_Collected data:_
=== Begin Enclosure ===

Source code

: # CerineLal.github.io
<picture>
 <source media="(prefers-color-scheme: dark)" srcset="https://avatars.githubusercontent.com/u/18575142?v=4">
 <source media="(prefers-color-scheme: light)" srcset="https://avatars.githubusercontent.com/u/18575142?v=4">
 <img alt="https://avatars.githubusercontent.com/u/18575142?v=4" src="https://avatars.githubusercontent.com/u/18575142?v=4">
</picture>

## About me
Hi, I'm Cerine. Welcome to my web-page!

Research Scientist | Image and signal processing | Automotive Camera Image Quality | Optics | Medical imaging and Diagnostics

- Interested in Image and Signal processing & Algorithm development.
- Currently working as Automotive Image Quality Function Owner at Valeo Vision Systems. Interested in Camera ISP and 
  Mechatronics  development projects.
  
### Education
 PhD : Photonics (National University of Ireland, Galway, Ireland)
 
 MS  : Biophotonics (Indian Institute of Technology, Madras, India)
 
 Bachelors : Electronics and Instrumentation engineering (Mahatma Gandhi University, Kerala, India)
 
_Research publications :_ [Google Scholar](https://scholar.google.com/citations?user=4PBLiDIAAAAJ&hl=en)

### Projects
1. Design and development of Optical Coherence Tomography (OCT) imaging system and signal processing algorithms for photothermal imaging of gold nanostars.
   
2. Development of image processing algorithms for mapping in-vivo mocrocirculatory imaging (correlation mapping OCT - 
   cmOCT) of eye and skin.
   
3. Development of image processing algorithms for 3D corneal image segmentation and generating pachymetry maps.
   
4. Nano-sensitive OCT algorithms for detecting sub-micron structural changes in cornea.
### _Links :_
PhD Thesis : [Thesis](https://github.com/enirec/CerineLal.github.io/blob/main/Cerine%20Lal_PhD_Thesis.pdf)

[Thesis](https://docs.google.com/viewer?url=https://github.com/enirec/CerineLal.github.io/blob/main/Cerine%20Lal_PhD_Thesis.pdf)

=== End Enclosure ===

_Goal of the exercise:_ The first line of the records begins the span, and the line containing "PhD : Photonics" ends it. Reproduce that span exactly, both ends included.

_Solution to this exercise:_
Source code

: # CerineLal.github.io
<picture>
 <source media="(prefers-color-scheme: dark)" srcset="https://avatars.githubusercontent.com/u/18575142?v=4">
 <source media="(prefers-color-scheme: light)" srcset="https://avatars.githubusercontent.com/u/18575142?v=4">
 <img alt="https://avatars.githubusercontent.com/u/18575142?v=4" src="https://avatars.githubusercontent.com/u/18575142?v=4">
</picture>

## About me
Hi, I'm Cerine. Welcome to my web-page!

Research Scientist | Image and signal processing | Automotive Camera Image Quality | Optics | Medical imaging and Diagnostics

- Interested in Image and Signal processing & Algorithm development.
- Currently working as Automotive Image Quality Function Owner at Valeo Vision Systems. Interested in Camera ISP and 
  Mechatronics  development projects.
  
### Education
 PhD : Photonics (National University of Ireland, Galway, Ireland)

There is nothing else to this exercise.